Split text-string
Ubuntu / Linux command line
Shell variables: extract sub-string
Split text of filename variable ${FILE} separated by '_'
# filename example
FILE=SRR01234_mapped_ecoli.txt
echo ${FILE%%_*} # get all letters before first appearance of separator '_'
SRR01234
echo ${FILE%_*} # get all before last separator '_'
SRR01234_mapped
echo ${FILE##*_} # get all after last separator '_'
ecoli.txt
echo ${FILE#*_} # get all after first separator '_'
mapped_ecoli.txt
Remove /path/to/file/ using basename
# get filename without path prefix
F=/path/to/sample/SRR01234_mapped_ecoli.txt
FILE=`basename ${F}`
echo ${FILE}
SRR01234_mapped_ecoli.txt
# get filename without path prefix and without extension
F=/path/to/sample/SRR01234_mapped_ecoli.txt
FILENAME=`basename ${F%%.*}` # get all before first dot '.' (remove file ending)
echo ${FILENAME}
SRR01234_mapped_ecoli
# get sample-ID
F=/path/to/sample/SRR01234_mapped_ecoli.txt
FILENAME=`basename ${F%%.*}` # get filename
SAMPLE=${FILENAME%%_*}; # get all before first '_'
echo ${SAMPLE}
SRR01234
# get speciesname "ecoli"
F=/path/to/sample/SRR01234_mapped_ecoli.txt
FILENAME=`basename ${F%%.*}` # get all before first '.' (remove file ending)
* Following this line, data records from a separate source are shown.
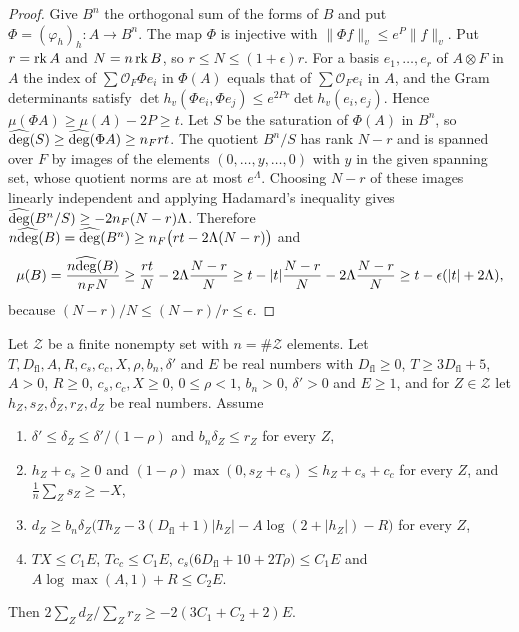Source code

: \begin{proof}
Give $B^n$ the orthogonal sum of the forms of $B$ and put $\Phi=(\varphi_h)_h\colon A\to B^n$. The map $\Phi$ is injective with $\lVert\Phi f\rVert_v\le e^P\lVert f\rVert_v$. Put $r=\operatorname{rk} A$ and $N=n\operatorname{rk} B$, so $r\le N\le(1+\epsilon)r$. For a basis $e_1,\dots,e_r$ of $A\otimes F$ in $A$ the index of $\sum\mathcal O_F\Phi e_i$ in $\Phi(A)$ equals that of $\sum\mathcal O_Fe_i$ in $A$, and the Gram determinants satisfy $\det h_v(\Phi e_i,\Phi e_j)\le e^{2Pr}\det h_v(e_i,e_j)$. Hence $\mu(\Phi A)\ge\mu(A)-2P\ge t$. Let $S$ be the saturation of $\Phi(A)$ in $B^n$, so $\widehat{\deg}(S)\ge\widehat{\deg}(\Phi A)\ge n_Frt$. The quotient $B^n/S$ has rank $N-r$ and is spanned over $F$ by images of the elements $(0,\dots,y,\dots,0)$ with $y$ in the given spanning set, whose quotient norms are at most $e^\Lambda$. Choosing $N-r$ of these images linearly independent and applying Hadamard's inequality gives $\widehat{\deg}(B^n/S)\ge-2n_F(N-r)\Lambda$. Therefore $n\widehat{\deg}(B)=\widehat{\deg}(B^n)\ge n_F\big(rt-2\Lambda(N-r)\big)$ and
\[
\mu(B)=\frac{n\widehat{\deg}(B)}{n_FN}\ge\frac{rt}N-2\Lambda\frac{N-r}N\ge t-\lvert t\rvert\frac{N-r}N-2\Lambda\frac{N-r}N\ge t-\epsilon(\lvert t\rvert+2\Lambda),
\]
because $(N-r)/N\le(N-r)/r\le\epsilon$.
\end{proof}

\begin{lemma}\label{cov:mean}
Let $\mathcal Z$ be a finite nonempty set with $n=\#\mathcal Z$ elements. Let $T,D_{\mathrm{fl}},A,R,c_s,c_c,X,\rho,b_n,\delta'$ and $E$ be real numbers with $D_{\mathrm{fl}}\ge0$, $T\ge3D_{\mathrm{fl}}+5$, $A>0$, $R\ge0$, $c_s,c_c,X\ge0$, $0\le\rho<1$, $b_n>0$, $\delta'>0$ and $E\ge1$, and for $Z\in\mathcal Z$ let $h_Z,s_Z,\delta_Z,r_Z,d_Z$ be real numbers. Assume
\begin{enumerate}
\item[(a)] $\delta'\le\delta_Z\le\delta'/(1-\rho)$ and $b_n\delta_Z\le r_Z$ for every $Z$,
\item[(b)] $h_Z+c_s\ge0$ and $(1-\rho)\max(0,s_Z+c_s)\le h_Z+c_s+c_c$ for every $Z$, and $\frac1n\sum_Zs_Z\ge-X$,
\item[(c)] $d_Z\ge b_n\delta_Z\big(Th_Z-3(D_{\mathrm{fl}}+1)\lvert h_Z\rvert-A\log(2+\lvert h_Z\rvert)-R\big)$ for every $Z$,
\item[(d)] $TX\le C_1E$, $Tc_c\le C_1E$, $c_s\big(6D_{\mathrm{fl}}+10+2T\rho\big)\le C_1E$ and $A\log\max(A,1)+R\le C_2E$.
\end{enumerate}
Then $2\sum_Zd_Z/\sum_Zr_Z\ge-2(3C_1+C_2+2)E$.
\end{lemma}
SPECIES=${FILENAME##*_} # get all after last '_'
echo ${SPECIES}
ecoli
Alternatively use: cut
# get first word (-f 1) from text-string separated by delimiter '_'
FILE=SRR01234_mapped_ecoli.txt
SAMPLE=$( cut -d '_' -f 1 - <<< "${FILE}" )
echo ${SAMPLE}
SRR01234